“There’s no mystery so great as suffering”, says Oscar Wilde (Rupert Everett in career-best form) in a bedside story to his darling sons from which the film takes its name. And he should know.

Two years “hard labour, hard fare and a hard bed” for the crime of “gross indecency” aka “the love that dare not speak its name” (he along with 50,000 other homosexual and bisexual men were eventually pardoned in 2017).

Public abuse and humiliation which forced him to change his name and flee to Europe, far from the madding crowd in England which he described as “the natural habitat of the hypocrite”. Though not far enough to avoid being chased through the streets of France by a pack of juvenile toffs.

Followed by the triple whammy of penury, depression and meningitis which left him bedridden but not broken as suggested by his dying quip: “I’m in mortal combat with this wallpaper, Robbie. One of us has to go.”

Suffering indeed. But as the rest of the quote goes, “suffering is nothing when there is love: love is everything.” And it was his deep love for Lord Alfred Douglas nicknamed Bosie (Colin Morgan) and the undying love shown to him by Robbie Ross (Edwin Thomas), whose advances he teased with but dismissed on the grounds that he was not as “grand” or “rough” as the former, which were the rocks he clung to during his descent from happy prince to sad pauper.

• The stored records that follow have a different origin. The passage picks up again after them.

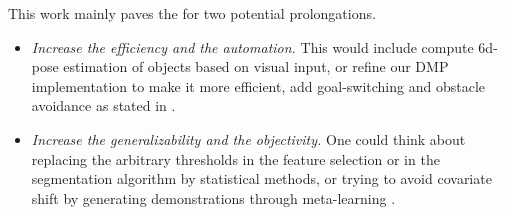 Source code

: \documentclass[conference]{IEEEtran}
\begin{document}
This work mainly paves the for two potential prolongations.
\begin{itemize}
    \item \textit{Increase the efficiency and the automation.} This would include compute 6d-pose estimation of objects based on visual input, or refine our DMP implementation to make it more efficient, add goal-switching and obstacle avoidance as stated in \cite{saveriano_dynamic_2021}. 
    
    \item  \textit{Increase the generalizability and the objectivity.} One could think about replacing the arbitrary thresholds in the feature selection or in the segmentation algorithm by statistical methods, or trying to avoid covariate shift by generating demonstrations through meta-learning \cite{yu_one-shot_2018}.

\end{itemize}




\vspace{12pt}
\end{document}

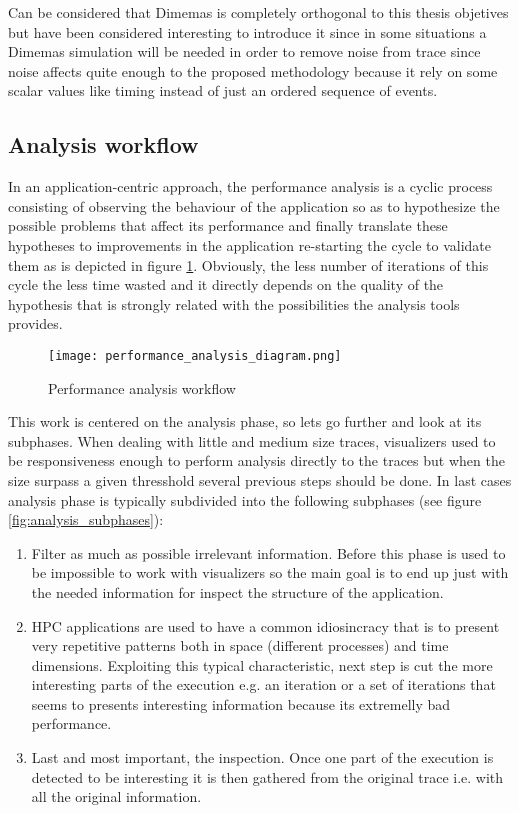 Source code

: Can be considered that Dimemas is completely orthogonal to this thesis objetives
but have been considered interesting to introduce it since in some situations a
Dimemas simulation will be needed in order to remove noise from trace since
noise affects quite enough to the proposed methodology because it rely on some
scalar values like timing instead of just an ordered sequence of events.

\subsection{Analysis workflow}\label{ss:analysis_workflow}

In an application-centric approach, the performance analysis is a cyclic process 
consisting of observing the behaviour of the application so as to hypothesize the 
possible problems that affect its performance and finally translate these 
hypotheses to improvements in the application re-starting the cycle to validate 
them as is depicted in figure \ref{fig:perf_analysis_workflow}. Obviously, the 
less number of iterations of this cycle the less time wasted and it directly 
depends on the quality of the hypothesis that is strongly related with the 
possibilities the analysis tools provides.

\begin{figure}[]
  \centering
  \texttt{[image: performance\_analysis\_diagram.png]}
  \caption{Performance analysis workflow}
  \label{fig:perf_analysis_workflow}
\end{figure}

This work is centered on the analysis phase, so lets go further and look at its
subphases. When dealing with little and medium size traces, visualizers used to
be responsiveness enough to perform analysis directly to the traces but when the 
size surpass a given thresshold several previous steps should be done. In last 
cases analysis phase is typically subdivided into the following 
subphases (see figure \ref{fig:analysis_subphases}):
\begin{enumerate}[label=\roman*)]
  \item Filter as much as possible irrelevant information. Before this phase is
    used to be impossible to work with visualizers so the main goal is to end up
    just with the needed information for inspect the structure of the
    application.
  \item HPC applications are used to have a common idiosincracy that is to
    present very repetitive patterns both in space (different processes) and 
    time dimensions. Exploiting this typical characteristic, next step is cut
    the more interesting parts of the execution e.g. an iteration or a set of
    iterations that seems to presents interesting information because its 
    extremelly bad performance.
  \item Last and most important, the inspection. Once one part of the execution is
    detected to be interesting it is then gathered from the original trace i.e.
    with all the original information.
\end{enumerate}

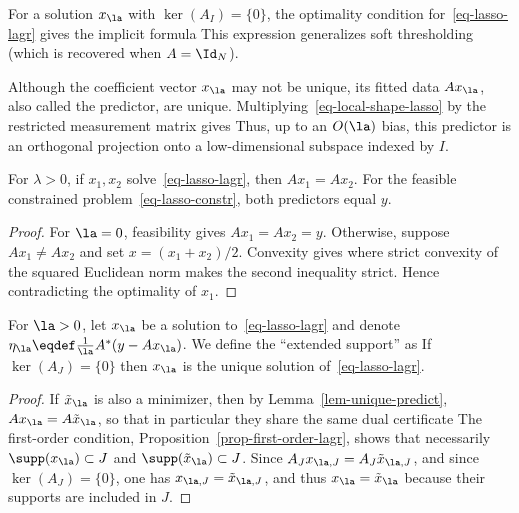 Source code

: For a solution $x_\la$ with $\ker(A_I)=\{0\}$, the optimality condition for~\eqref{eq-lasso-lagr} gives the implicit formula
This expression generalizes soft thresholding (which is recovered when $A=\Id_N$).

Although the coefficient vector $x_\la$ may not be unique, its fitted data $Ax_\la$, also called the predictor, are unique.
%
Multiplying~\eqref{eq-local-shape-lasso} by the restricted measurement matrix gives
Thus, up to an $O(\la)$ bias, this predictor is an orthogonal projection onto a low-dimensional subspace indexed by $I$.


\begin{lem}\label{lem-unique-predict}
	For $\lambda>0$, if $x_1,x_2$ solve~\eqref{eq-lasso-lagr}, then $Ax_1=Ax_2$. For the feasible constrained problem~\eqref{eq-lasso-constr}, both predictors equal $y$.
\end{lem}
\begin{proof}
    For $\la=0$, feasibility gives $Ax_1=Ax_2=y$. Otherwise, suppose $Ax_1 \neq Ax_2$ and set $x=(x_1+x_2)/2$. Convexity gives
    where strict convexity of the squared Euclidean norm makes the second inequality strict. Hence
    contradicting the optimality of $x_1$.
\end{proof}


\begin{prop}\label{sec-prop-uniquness-lagr}
 	For $\la>0$, let $x_\la$ be a solution to~\eqref{eq-lasso-lagr} and denote $\eta_\la \eqdef \frac{1}{\la}A^*(y-A x_\la)$.
	We define the ``extended support'' as 
	If $\ker(A_{J})=\{0\}$ then $x_\la$ is the unique solution of~\eqref{eq-lasso-lagr}.
\end{prop}
\begin{proof}
	If $\tilde x_\la$ is also a minimizer, then by Lemma~\ref{lem-unique-predict}, 
	$Ax_\la=A\tilde x_\la$, so that in particular they share the same dual certificate
	The first-order condition, Proposition~\ref{prop-first-order-lagr}, shows that necessarily
	$\supp(x_\la) \subset J$ and $\supp(\tilde x_\la) \subset J$.
	Since $A_J x_{\la,J} = A_J \tilde x_{\la,J}$, and since $\ker(A_J)=\{0\}$, one has 
	$x_{\la,J}=\tilde x_{\la,J}$, and thus $x_\la=\tilde x_\la$ because their supports are included in $J$.
\end{proof}

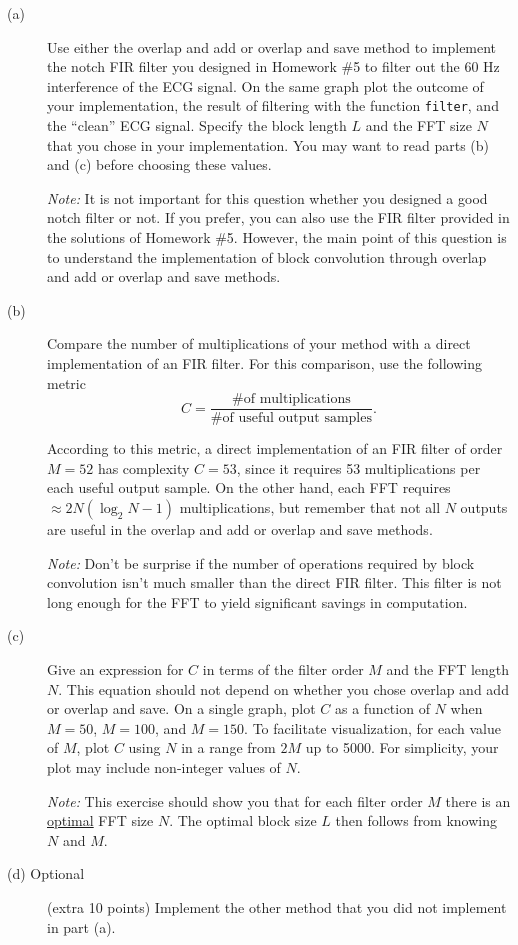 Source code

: \documentclass[12pt]{report}
\begin{document}
\begin{description}
	\item[(a)] Use either the overlap and add or overlap and save method to implement the notch FIR filter you designed in Homework \#5 to filter out the 60 Hz interference of the ECG signal. On the same graph plot the outcome of your implementation, the result of filtering with the function \texttt{filter}, and the ``clean'' ECG signal. Specify the block length $L$ and the FFT size $N$ that you chose in your implementation. You may want to read parts (b) and (c) before choosing these values. 
	
	\noindent\textit{Note:} It is not important for this question whether you designed a good notch filter or not. If you prefer, you can also use the FIR filter provided in the solutions of Homework \#5. However, the main point of this question is to understand the implementation of block convolution through overlap and add or overlap and save methods.
	
	\item [(b)] Compare the number of multiplications of your method with a direct implementation of an FIR filter. For this comparison, use the following metric
	\begin{equation}
		C = \frac{\text{\# of multiplications}}{\text{\# of useful output samples}}.
	\end{equation} 
	
	According to this metric, a direct implementation of an FIR filter of order $M = 52$ has complexity $C = 53$, since it requires 53 multiplications per each useful output sample. On the other hand, each FFT requires $\approx 2N(\log_2N-1)$ multiplications, but remember that not all $N$ outputs are useful in the overlap and add or overlap and save methods.
	
	\noindent\textit{Note:} Don't be surprise if the number of operations required by block convolution isn't much smaller than the direct FIR filter. This filter is not long enough for the FFT to yield significant savings in computation.
	
	\item [(c)] Give an expression for $C$ in terms of the filter order $M$ and the FFT length $N$. This equation should not depend on whether you chose overlap and add or overlap and save. On a single graph, plot $C$ as a function of $N$ when $M = 50$, $M = 100$, and $M = 150$. To facilitate visualization, for each value of $M$, plot $C$ using $N$ in a range from $2M$ up to 5000. For simplicity, your plot may include non-integer values of $N$.
	
	\noindent\textit{Note:} This exercise should show you that for each filter order $M$ there is an \underline{optimal} FFT size $N$. The optimal block size $L$ then follows from knowing $N$ and $M$.
		
	\item[(d) Optional] (extra 10 points) Implement the other method that you did not implement in part (a).
\end{description}
\end{document}
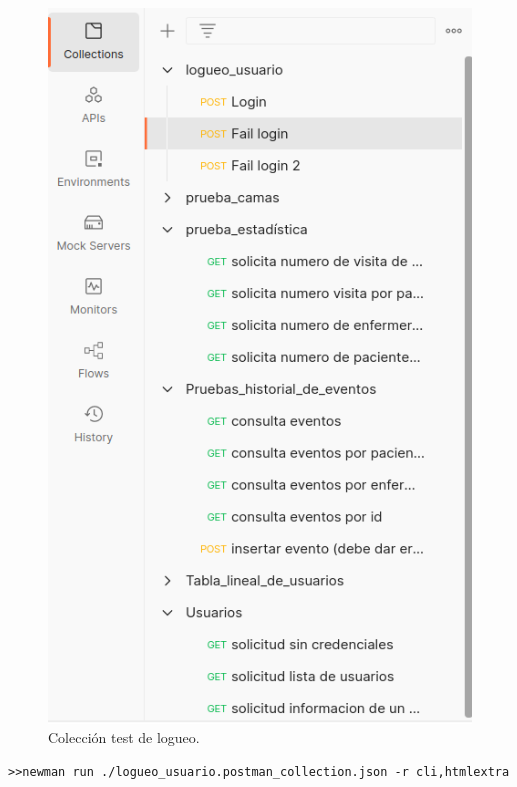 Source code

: \begin{figure}[ht]
	\centering
	\includegraphics[scale=.35]{./Figures/Postman.png}
	\caption{Colección test de logueo.}
	\label{fig:Colección logueo usuario en Postman}
\end{figure}

\begin{lstlisting}[label=cod:Newman,caption=  Ejecución de Newman en consola.]
>>newman run ./logueo_usuario.postman_collection.json -r cli,htmlextra
\end{lstlisting}

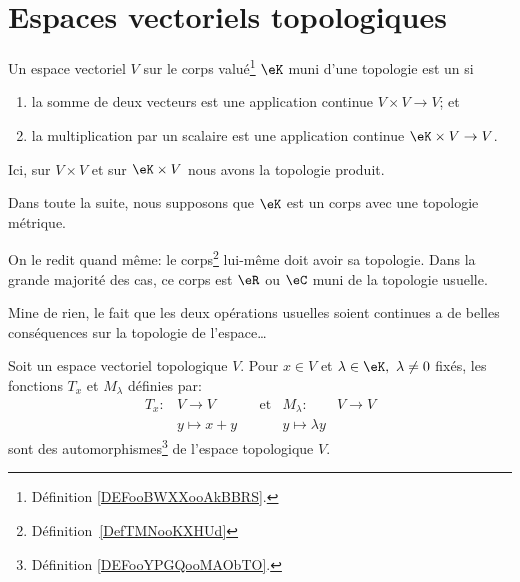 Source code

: 
\section{Espaces vectoriels topologiques}

\begin{definition}\label{DefEVTopologique}
	Un espace vectoriel \( V\) sur le corps valué\footnote{Définition \ref{DEFooBWXXooAkBBRS}.} \( \eK\) muni d'une topologie est un  si
	\begin{enumerate}
		\item
		      la somme de deux vecteurs est une application continue \( V\times V\to V \); et
		\item
		      la multiplication par un scalaire est une application continue \( \eK\times V\to V\).
	\end{enumerate}
	Ici, sur \( V\times V\) et sur \( \eK\times V\) nous avons la topologie produit.

	Dans toute la suite, nous supposons que \( \eK\) est un corps avec une topologie métrique.
\end{definition}
On le redit quand même: le corps\footnote{Définition~\ref{DefTMNooKXHUd}} lui-même doit avoir sa topologie. Dans la grande majorité des cas, ce corps est \( \eR\) ou \( \eC\) muni de la topologie usuelle.

Mine de rien, le fait que les deux opérations usuelles soient continues a de belles conséquences sur la topologie de l'espace\dots

\begin{proposition}      \label{PROPooDXLFooFghbWk}
	Soit un espace vectoriel topologique \( V\). Pour \(x \in V \) et \(\lambda \in \eK, \ \lambda \neq 0 \) fixés, les fonctions \( T_x \) et \( M_\lambda \) définies par:
	\begin{align}
		T_x: & V \to V       &  & \text{et} & M_\lambda:          & V \to V \\
		     & y \mapsto x+y &  &           & y \mapsto \lambda y
	\end{align}
	sont des automorphismes\footnote{Définition \ref{DEFooYPGQooMAObTO}.} de l'espace topologique \(V \).
\end{proposition}

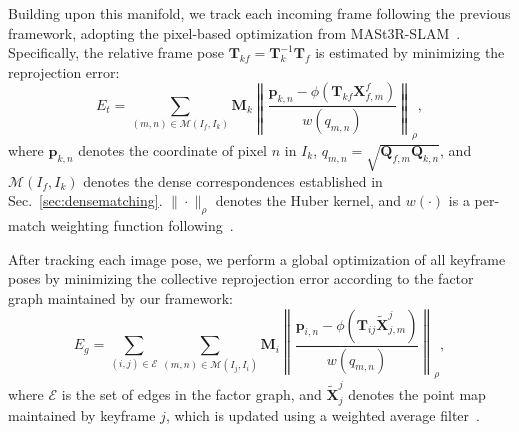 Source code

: Building upon this manifold, we track each incoming frame following the previous framework, adopting the pixel-based optimization from MASt3R-SLAM~\cite{murai2024_mast3rslam}. Specifically, the relative frame pose $\mathbf{T}_{kf} = \mathbf{T}_k^{-1} \mathbf{T}_f$ is estimated by minimizing the reprojection error:
\begin{equation}
E_{t} = \sum_{(m,n) \in \mathcal{M}(I_f, I_k)} \mathbf{M}_k
\left\| 
\frac{\mathbf{p}_{k,n} - \phi \left( \mathbf{T}_{kf}\mathbf{X}^f_{f,m} \right)}
{w(q_{m,n})}
\right\|_\rho ,
\end{equation}
where $\mathbf{p}_{k,n}$ denotes the coordinate of pixel $n$ in $I_k$, 
$q_{m,n} = \sqrt{\mathbf{Q}_{f,m} \mathbf{Q}_{k,n}}$, and 
$\mathcal{M}(I_f, I_k)$ denotes the dense correspondences established in Sec.~\ref{sec:densematching}. 
$\|\cdot\|_\rho$ denotes the Huber kernel, and $w(\cdot)$ is a per-match weighting function following~\cite{murai2024_mast3rslam}.

After tracking each image pose, we perform a global optimization of all keyframe poses by minimizing the collective reprojection error according to the factor graph maintained by our framework:
\begin{equation}
E_{g} = \sum_{(i,j) \in \mathcal{E}} \sum_{(m, n) \in \mathcal{M}(I_j, I_i)} \mathbf{M}_i \left\| \frac{\mathbf{p}_{i,n} - \phi \left( \mathbf{T}_{ij}\tilde{\mathbf{X}}^j_{j,m} \right)}{w(q_{m,n})} \right\|_\rho,
\end{equation}
where $\mathcal{E}$ is the set of edges in the factor graph, and $\tilde{\mathbf{X}}^j_{j}$ denotes the point map maintained by keyframe $j$, which is updated using a weighted average filter~\cite{murai2024_mast3rslam}.

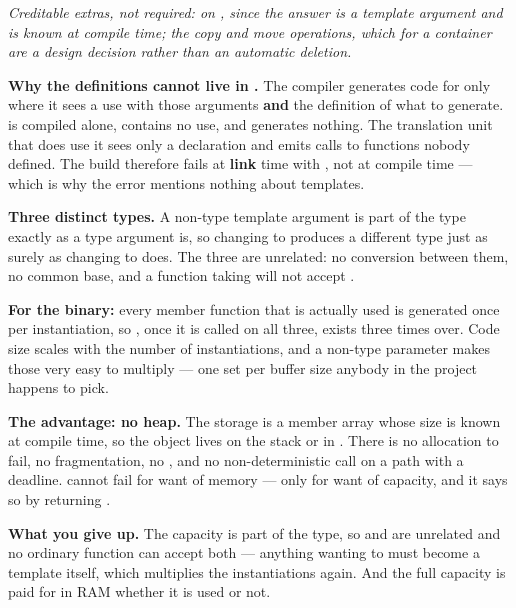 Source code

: \medskip
{\itshape Creditable extras, not required:  on , since the answer
is a template argument and is known at compile time; the copy and move operations, which for a
container are a design decision rather than an automatic deletion.\par}

\textbf{Why the definitions cannot live in .} The compiler generates code for
 only where it sees a use with those arguments \textbf{and} the
definition of what to generate.  is compiled alone, contains no use, and generates
nothing. The translation unit that does use it sees only a declaration and emits calls to functions
nobody defined. The build therefore fails at \textbf{link} time with , not
at compile time --- which is why the error mentions nothing about templates. 

\textbf{Three distinct types.} A non-type template argument is part of the type exactly as a type
argument is, so changing  to  produces a different type just as surely as
changing  to  does. The three are unrelated: no conversion
between them, no common base, and a function taking  will not accept
. 

\textbf{For the binary:} every member function that is actually used is generated once per
instantiation, so , once it is called on all three, exists three times over. Code size
scales with the number of instantiations, and a non-type parameter makes those very easy to multiply
--- one set per buffer size anybody in the project happens to pick. 

\textbf{The advantage: no heap.} The storage is a member array whose size is known at compile time,
so the object lives on the stack or in . There is no allocation to fail, no
fragmentation, no , and no non-deterministic call on a path with a deadline.
 cannot fail for want of memory --- only for want of capacity, and it says so by
returning . 

\textbf{What you give up.} The capacity is part of the type, so  and
 are unrelated and no ordinary function can accept both --- anything wanting to
must become a template itself, which multiplies the instantiations again. And the full capacity is
paid for in RAM whether it is used or not. 

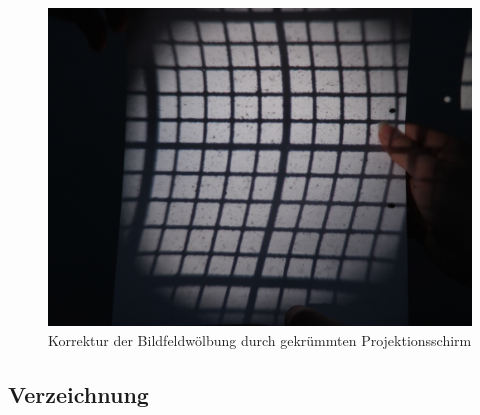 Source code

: \begin{figure}[htb]
	\includegraphics[width=\linewidth]{img/Bildwoelbung/Prakt_Linsenfehler_2015_06_04_076}
	\caption{Korrektur der Bildfeldwölbung durch gekrümmten Projektionsschirm}
	\label{fig:bildwoelbung_korrigiert}
\end{figure}

\subsection{Verzeichnung}

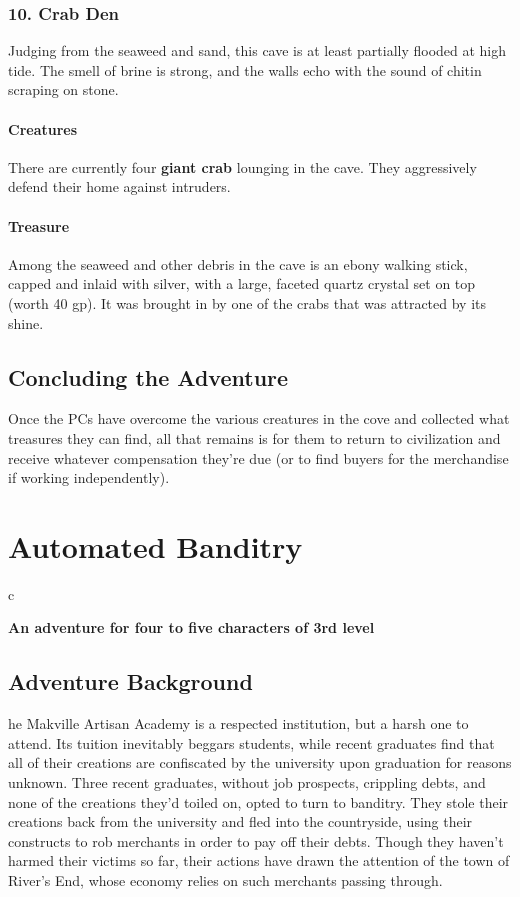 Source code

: \documentclass[10pt,a4paper,twoside,bg=print,twocolumn,openany,nodeprecatedcode]{dndbook}
\begin{document}
\subsection{10. Crab Den}
\begin{DndReadAloud}{}
Judging from the seaweed and sand, this cave is at least partially flooded at high tide. The smell of brine is strong, and the walls echo with the sound of chitin scraping on stone.

\end{DndReadAloud}

\subsubsection{Creatures}
There are currently four \textbf{giant crab} lounging in the cave. They aggressively defend their home against intruders.

\subsubsection{Treasure}
Among the seaweed and other debris in the cave is an ebony walking stick, capped and inlaid with silver, with a large, faceted quartz crystal set on top (worth 40 gp). It was brought in by one of the crabs that was attracted by its shine.

\section{Concluding the Adventure}
Once the PCs have overcome the various creatures in the cove and collected what treasures they can find, all that remains is for them to return to civilization and receive whatever compensation they're due (or to find buyers for the merchandise if working independently).

\chapter{Automated Banditry}

\begin{DndTable}{c}

\textbf{An adventure for four to five characters of 3rd level}\\
\end{DndTable}

\section{Adventure Background}
he Makville Artisan Academy is a respected institution, but a harsh one to attend. Its tuition inevitably beggars students, while recent graduates find that all of their creations are confiscated by the university upon graduation for reasons unknown. Three recent graduates, without job prospects, crippling debts, and none of the creations they'd toiled on, opted to turn to banditry. They stole their creations back from the university and fled into the countryside, using their constructs to rob merchants in order to pay off their debts. Though they haven't harmed their victims so far, their actions have drawn the attention of the town of River's End, whose economy relies on such merchants passing through.
\end{document}
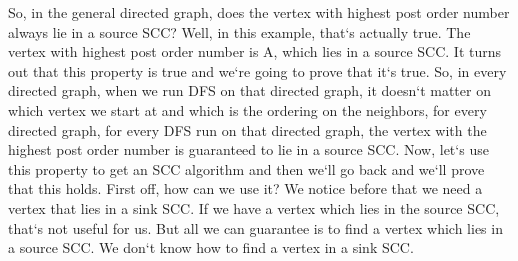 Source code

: So, in the general directed graph, does the vertex with highest post order number always lie in a source SCC? Well, in this example, that`s actually true.
The vertex with highest post order number is A, which lies in a source SCC\@.
It turns out that this property is true and we`re going to prove that it`s true.
So, in every directed graph, when we run DFS on that directed graph, it doesn`t matter on which vertex we start at and which is the ordering on the neighbors, for every directed graph, for every DFS run on that directed graph, the vertex with the highest post order number is guaranteed to lie in a source SCC\@.
Now, let`s use this property to get an SCC algorithm and then we`ll go back and we`ll prove that this holds.
First off, how can we use it? We notice before that we need a vertex that lies in a sink SCC\@.
If we have a vertex which lies in the source SCC, that`s not useful for us.
But all we can guarantee is to find a vertex which lies in a source SCC\@.
We don`t know how to find a vertex in a sink SCC\@.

A spectacular fall from grace which was softened, somewhat, from the support of his loyal friend Reggie Turner (Colin Firth as solid as ever), a daily dose of absinthe and cocaine, and “purple moments” with a string of attractive young men and rent boys including the orphaned street seller Jean (Benjamin Voisin) and hunky waiter Felice (Antonio Spagnuolo).

Written and directed by Everett, whose ten-year labour of love was recently chronicled in the fascinating BBC documentary “Rupert Everett: Born To Be Wilde”, is, like his performance, terrific.

The writing is beautiful, intelligent and witty, weaving Wilde’s epigrams and philosophical musings seamlessly into the wordy but never wavering plot which shifts back and forth from his final years in Europe to the breakdown of his relationship with his estranged wife Constance (Emily Watson) and his infamous court case which was triggered by a throwaway scribble on the back of a calling card by Bosie’s father the Marquess of Queensberry: “For Oscar Wilde, posing sodomite”.

The cinematography by John Conroy, like Wilde’s existence, is often dark and depressive, grubby and gloomy; his weary face emerging from the shadows like the bloated Brando in Apocalypse Now. In stark contrast to his sun-drenched heart-to-hearts with Bosie and colourful cavorting with scantily clad men as they engage in a saucy game of strip musical chairs.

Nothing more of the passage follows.